Stored entries
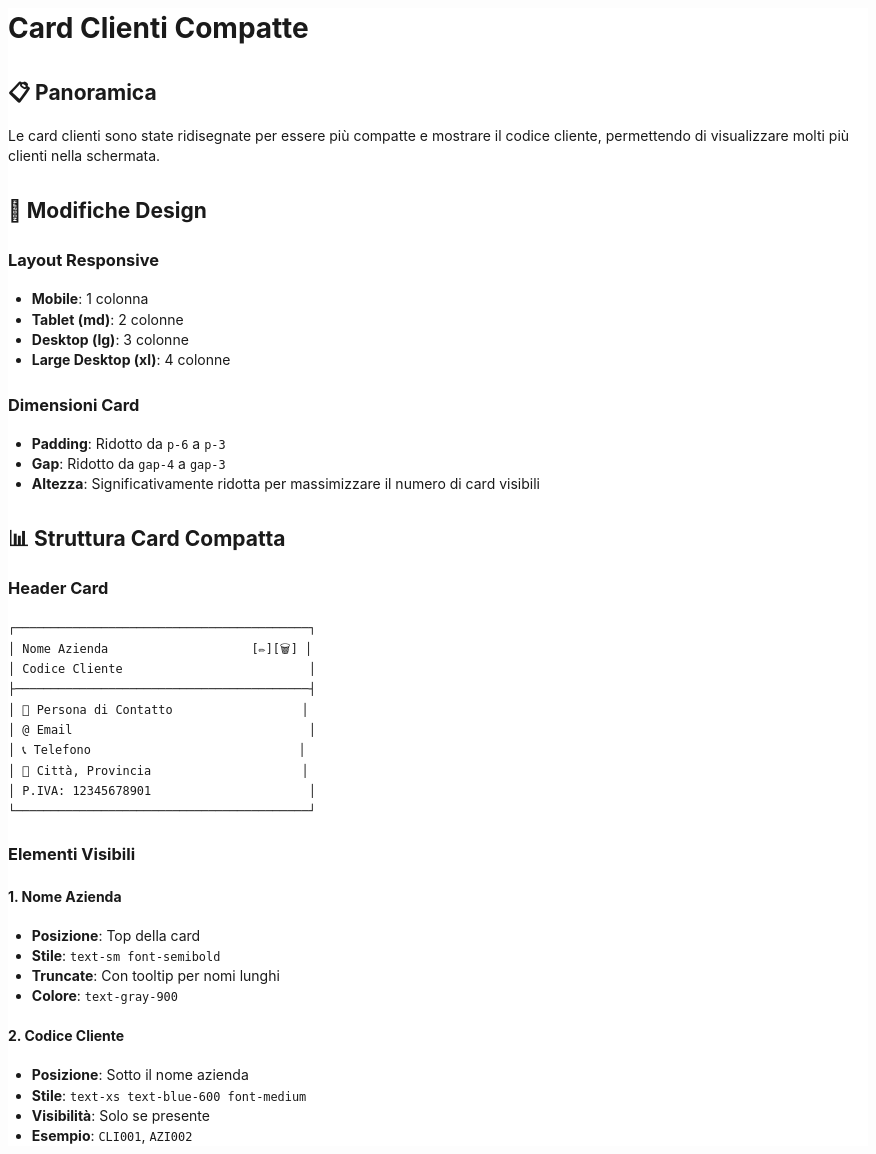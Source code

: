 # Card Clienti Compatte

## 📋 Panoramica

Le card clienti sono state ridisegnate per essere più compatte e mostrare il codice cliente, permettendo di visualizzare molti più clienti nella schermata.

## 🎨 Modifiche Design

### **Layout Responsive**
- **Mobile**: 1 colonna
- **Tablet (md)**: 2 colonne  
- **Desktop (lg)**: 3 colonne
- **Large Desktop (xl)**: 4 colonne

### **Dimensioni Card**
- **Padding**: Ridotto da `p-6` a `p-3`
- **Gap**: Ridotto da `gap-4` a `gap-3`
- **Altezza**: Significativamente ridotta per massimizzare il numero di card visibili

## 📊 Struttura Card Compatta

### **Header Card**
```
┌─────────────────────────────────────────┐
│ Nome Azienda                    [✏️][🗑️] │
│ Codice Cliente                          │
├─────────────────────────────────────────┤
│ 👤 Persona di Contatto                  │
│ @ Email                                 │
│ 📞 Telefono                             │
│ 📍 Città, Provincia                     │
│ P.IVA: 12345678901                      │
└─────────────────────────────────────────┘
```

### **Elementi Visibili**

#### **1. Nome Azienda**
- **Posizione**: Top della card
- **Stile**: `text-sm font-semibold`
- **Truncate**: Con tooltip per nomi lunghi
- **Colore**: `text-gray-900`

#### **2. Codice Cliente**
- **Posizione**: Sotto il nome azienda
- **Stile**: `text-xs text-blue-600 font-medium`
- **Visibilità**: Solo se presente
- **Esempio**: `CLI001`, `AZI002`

• **What the exercise asks**
Nothing but the lines from the one holding "#### **1. Nome Azienda**" to the end of the entries should be output, each exactly as it appears.

• **Exercise result**
#### **1. Nome Azienda**
- **Posizione**: Top della card
- **Stile**: `text-sm font-semibold`
- **Truncate**: Con tooltip per nomi lunghi
- **Colore**: `text-gray-900`

#### **2. Codice Cliente**
- **Posizione**: Sotto il nome azienda
- **Stile**: `text-xs text-blue-600 font-medium`
- **Visibilità**: Solo se presente
- **Esempio**: `CLI001`, `AZI002`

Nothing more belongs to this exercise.